[What to work on]: Find all lines in the records that include the word "Inspect", and copy them out.
[Material for this exercise Boundary: Start]
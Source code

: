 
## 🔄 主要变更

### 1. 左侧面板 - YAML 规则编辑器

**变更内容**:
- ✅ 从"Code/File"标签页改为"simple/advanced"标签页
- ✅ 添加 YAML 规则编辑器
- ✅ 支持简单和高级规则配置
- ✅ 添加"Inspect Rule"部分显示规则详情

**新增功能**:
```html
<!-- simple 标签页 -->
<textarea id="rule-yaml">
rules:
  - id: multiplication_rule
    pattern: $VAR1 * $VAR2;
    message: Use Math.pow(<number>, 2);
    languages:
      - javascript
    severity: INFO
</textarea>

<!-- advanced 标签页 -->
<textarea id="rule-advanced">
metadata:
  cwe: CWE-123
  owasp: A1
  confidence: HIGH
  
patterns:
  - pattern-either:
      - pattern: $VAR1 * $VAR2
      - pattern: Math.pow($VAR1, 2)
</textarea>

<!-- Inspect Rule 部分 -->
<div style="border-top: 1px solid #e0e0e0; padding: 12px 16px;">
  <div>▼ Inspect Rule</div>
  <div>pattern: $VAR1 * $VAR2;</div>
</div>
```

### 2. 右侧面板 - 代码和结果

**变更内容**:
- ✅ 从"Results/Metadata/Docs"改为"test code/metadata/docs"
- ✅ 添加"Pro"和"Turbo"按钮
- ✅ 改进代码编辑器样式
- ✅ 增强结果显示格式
[Material for this exercise Boundary: End]
[Reply]:
- ✅ 添加"Inspect Rule"部分显示规则详情
<!-- Inspect Rule 部分 -->
  <div>▼ Inspect Rule</div>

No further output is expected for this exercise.